• TASK TO COMPLETE
For the entries that follow, restate word for word the line containing "revisar el historial", the line containing "Implementar persistencia de", and every line that lies between them.

• ENTRIES PROVIDED
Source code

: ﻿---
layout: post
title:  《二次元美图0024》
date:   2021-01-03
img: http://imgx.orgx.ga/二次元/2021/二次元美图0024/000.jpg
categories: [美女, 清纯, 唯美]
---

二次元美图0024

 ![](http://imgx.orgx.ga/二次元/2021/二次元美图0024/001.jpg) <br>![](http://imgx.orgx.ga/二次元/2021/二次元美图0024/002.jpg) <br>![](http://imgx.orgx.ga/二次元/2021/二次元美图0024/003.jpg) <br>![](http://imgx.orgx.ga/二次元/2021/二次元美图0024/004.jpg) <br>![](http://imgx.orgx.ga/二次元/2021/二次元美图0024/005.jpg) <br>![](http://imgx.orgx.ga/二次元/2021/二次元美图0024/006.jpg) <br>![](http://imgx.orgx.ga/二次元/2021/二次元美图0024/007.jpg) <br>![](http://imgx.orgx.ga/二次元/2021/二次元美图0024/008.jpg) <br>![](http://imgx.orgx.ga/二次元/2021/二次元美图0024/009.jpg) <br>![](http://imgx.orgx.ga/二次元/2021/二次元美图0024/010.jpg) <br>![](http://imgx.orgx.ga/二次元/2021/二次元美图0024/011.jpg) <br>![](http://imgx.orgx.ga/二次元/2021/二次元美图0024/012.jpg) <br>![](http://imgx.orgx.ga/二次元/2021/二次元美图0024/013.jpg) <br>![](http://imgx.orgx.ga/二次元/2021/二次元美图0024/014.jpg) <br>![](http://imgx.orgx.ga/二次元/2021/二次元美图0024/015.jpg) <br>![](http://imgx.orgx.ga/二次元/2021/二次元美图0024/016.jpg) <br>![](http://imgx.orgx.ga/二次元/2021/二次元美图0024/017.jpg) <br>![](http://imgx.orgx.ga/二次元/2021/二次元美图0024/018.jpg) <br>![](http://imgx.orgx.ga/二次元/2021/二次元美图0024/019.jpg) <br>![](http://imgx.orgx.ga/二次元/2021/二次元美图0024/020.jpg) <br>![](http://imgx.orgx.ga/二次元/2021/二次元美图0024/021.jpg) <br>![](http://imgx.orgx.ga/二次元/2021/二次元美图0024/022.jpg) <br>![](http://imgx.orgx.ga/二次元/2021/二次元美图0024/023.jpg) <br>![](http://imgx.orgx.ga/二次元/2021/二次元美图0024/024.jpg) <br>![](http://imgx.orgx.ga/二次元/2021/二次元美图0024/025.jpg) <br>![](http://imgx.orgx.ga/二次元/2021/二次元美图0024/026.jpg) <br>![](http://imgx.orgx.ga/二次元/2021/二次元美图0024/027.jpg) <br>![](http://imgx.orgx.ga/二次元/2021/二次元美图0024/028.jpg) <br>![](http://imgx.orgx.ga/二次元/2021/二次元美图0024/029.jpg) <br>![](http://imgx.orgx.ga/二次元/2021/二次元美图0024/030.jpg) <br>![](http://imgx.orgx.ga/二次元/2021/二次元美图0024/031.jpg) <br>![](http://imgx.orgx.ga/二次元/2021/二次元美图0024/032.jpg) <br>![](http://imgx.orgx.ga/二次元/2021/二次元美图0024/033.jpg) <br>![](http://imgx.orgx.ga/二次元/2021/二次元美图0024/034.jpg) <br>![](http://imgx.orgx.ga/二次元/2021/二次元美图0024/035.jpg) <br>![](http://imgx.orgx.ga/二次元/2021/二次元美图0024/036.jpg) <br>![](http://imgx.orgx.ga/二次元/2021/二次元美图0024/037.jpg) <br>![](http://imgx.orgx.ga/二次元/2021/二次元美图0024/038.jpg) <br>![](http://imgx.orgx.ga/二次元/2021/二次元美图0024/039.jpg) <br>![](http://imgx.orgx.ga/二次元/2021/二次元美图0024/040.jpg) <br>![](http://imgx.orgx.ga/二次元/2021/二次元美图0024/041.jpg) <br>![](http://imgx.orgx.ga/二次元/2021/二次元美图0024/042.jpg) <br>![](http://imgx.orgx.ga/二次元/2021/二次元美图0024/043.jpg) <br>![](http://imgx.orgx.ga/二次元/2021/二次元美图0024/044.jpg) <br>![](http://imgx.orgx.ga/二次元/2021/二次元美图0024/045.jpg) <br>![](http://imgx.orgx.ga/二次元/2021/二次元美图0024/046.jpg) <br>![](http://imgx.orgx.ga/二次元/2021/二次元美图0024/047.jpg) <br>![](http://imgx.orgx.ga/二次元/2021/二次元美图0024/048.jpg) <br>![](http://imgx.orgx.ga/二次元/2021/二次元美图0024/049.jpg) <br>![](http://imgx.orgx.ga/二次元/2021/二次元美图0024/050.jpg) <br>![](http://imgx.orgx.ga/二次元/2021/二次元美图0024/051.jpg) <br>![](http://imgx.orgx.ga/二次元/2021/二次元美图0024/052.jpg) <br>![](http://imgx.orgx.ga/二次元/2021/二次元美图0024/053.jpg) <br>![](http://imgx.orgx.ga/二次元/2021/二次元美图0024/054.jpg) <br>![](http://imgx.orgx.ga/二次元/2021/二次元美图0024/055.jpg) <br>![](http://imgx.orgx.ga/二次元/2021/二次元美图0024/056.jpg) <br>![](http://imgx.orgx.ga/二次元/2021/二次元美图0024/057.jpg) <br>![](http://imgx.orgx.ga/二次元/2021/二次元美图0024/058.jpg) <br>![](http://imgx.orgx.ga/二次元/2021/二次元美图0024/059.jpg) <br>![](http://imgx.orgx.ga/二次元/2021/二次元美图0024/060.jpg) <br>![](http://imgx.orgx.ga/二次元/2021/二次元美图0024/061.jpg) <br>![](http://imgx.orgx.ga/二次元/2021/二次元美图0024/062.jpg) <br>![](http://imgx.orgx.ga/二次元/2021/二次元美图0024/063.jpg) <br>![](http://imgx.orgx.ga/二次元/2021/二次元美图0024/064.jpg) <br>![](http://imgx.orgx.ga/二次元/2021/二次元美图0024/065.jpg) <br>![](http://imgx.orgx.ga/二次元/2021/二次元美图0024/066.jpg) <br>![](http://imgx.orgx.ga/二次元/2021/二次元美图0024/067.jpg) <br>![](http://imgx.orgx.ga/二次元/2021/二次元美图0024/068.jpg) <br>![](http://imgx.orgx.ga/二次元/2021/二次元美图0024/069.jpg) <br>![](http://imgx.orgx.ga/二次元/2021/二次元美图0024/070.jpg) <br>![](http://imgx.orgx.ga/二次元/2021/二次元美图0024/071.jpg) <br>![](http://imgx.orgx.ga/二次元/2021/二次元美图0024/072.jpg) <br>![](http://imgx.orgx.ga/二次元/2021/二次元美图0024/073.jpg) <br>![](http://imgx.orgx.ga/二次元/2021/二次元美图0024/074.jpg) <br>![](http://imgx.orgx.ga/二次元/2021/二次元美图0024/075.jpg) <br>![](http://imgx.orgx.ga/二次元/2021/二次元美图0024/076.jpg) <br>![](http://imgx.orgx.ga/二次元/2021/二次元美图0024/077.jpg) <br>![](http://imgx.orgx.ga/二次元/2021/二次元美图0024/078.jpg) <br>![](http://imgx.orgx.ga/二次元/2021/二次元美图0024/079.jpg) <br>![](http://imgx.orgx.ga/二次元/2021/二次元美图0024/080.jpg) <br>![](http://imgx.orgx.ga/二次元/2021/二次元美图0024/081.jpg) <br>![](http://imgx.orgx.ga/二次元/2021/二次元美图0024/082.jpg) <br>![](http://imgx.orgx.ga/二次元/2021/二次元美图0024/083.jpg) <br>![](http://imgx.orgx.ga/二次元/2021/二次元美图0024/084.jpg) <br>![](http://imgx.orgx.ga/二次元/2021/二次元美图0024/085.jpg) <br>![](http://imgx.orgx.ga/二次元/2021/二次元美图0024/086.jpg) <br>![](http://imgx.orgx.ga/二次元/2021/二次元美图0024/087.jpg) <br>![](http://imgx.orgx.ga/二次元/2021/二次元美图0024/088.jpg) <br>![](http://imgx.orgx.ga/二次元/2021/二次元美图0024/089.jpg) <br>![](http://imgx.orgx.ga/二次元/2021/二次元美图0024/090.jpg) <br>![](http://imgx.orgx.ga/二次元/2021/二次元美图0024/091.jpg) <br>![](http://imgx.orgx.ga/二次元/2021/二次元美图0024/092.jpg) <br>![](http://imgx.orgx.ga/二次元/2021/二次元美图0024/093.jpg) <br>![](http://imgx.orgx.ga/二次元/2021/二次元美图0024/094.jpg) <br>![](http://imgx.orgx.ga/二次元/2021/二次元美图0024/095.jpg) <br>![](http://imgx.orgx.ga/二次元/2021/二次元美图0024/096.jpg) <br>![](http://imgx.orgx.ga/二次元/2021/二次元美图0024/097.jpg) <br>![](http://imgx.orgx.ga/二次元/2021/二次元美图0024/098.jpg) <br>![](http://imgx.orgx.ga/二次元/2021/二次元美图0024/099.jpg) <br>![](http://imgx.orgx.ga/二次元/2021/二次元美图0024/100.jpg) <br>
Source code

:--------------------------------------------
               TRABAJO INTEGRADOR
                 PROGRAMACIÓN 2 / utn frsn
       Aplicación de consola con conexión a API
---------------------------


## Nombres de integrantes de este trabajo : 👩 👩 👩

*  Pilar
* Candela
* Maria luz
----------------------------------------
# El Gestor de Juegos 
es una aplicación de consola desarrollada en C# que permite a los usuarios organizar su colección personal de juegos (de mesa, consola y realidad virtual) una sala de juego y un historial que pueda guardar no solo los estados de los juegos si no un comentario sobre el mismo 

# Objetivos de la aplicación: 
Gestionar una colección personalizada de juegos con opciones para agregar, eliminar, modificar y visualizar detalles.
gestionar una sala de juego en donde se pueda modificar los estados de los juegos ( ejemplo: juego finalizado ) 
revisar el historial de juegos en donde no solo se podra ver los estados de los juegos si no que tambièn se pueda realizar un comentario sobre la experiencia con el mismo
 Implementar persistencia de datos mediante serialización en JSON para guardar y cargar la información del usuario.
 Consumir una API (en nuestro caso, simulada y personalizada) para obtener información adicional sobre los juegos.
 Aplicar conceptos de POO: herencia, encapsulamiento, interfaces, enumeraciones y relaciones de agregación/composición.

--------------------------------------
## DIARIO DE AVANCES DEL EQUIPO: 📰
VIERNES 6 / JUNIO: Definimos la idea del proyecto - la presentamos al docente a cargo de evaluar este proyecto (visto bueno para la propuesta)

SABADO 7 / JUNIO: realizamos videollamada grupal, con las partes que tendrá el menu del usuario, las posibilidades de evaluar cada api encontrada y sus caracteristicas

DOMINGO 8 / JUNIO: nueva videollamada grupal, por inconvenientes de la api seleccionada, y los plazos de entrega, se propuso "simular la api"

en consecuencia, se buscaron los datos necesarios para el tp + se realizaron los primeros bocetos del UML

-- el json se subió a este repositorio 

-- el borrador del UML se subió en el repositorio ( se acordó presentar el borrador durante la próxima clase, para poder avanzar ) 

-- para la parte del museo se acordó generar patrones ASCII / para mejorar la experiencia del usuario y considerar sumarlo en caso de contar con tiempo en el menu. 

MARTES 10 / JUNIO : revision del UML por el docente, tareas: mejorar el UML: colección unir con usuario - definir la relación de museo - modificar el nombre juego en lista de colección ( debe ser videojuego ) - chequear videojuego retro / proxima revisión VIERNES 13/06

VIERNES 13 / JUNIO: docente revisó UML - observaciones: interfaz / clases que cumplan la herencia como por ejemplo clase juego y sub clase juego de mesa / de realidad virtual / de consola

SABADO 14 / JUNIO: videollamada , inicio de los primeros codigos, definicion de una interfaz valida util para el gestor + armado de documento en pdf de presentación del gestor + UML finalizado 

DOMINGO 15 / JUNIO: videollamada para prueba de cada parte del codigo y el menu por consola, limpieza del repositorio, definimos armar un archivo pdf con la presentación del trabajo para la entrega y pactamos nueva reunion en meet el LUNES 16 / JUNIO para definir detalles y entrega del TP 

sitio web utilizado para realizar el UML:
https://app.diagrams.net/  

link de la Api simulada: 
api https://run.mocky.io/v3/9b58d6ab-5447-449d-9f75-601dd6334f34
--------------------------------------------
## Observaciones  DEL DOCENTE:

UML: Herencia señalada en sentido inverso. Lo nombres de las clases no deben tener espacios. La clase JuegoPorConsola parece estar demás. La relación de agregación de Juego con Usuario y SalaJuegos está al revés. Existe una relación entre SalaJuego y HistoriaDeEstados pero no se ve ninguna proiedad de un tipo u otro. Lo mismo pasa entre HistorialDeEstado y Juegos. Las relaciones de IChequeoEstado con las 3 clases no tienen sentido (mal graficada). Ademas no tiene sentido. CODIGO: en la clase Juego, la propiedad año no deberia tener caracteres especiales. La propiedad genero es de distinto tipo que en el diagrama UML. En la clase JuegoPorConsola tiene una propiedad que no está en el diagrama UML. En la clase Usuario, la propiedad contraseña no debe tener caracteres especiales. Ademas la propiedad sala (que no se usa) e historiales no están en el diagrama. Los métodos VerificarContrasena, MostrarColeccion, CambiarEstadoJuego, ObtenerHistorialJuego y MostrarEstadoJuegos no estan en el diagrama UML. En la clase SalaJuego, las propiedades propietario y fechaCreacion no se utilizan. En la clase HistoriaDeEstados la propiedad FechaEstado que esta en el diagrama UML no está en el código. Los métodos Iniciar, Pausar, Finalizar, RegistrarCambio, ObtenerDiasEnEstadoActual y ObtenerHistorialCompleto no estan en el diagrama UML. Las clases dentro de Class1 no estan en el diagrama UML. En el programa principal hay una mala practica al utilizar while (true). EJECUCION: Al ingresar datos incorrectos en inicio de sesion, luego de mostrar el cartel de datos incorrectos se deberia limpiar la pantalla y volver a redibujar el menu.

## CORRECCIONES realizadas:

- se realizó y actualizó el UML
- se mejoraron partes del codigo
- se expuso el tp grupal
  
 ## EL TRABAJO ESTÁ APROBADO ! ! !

• ANSWER TO THE PROBLEM
revisar el historial de juegos en donde no solo se podra ver los estados de los juegos si no que tambièn se pueda realizar un comentario sobre la experiencia con el mismo
 Implementar persistencia de datos mediante serialización en JSON para guardar y cargar la información del usuario.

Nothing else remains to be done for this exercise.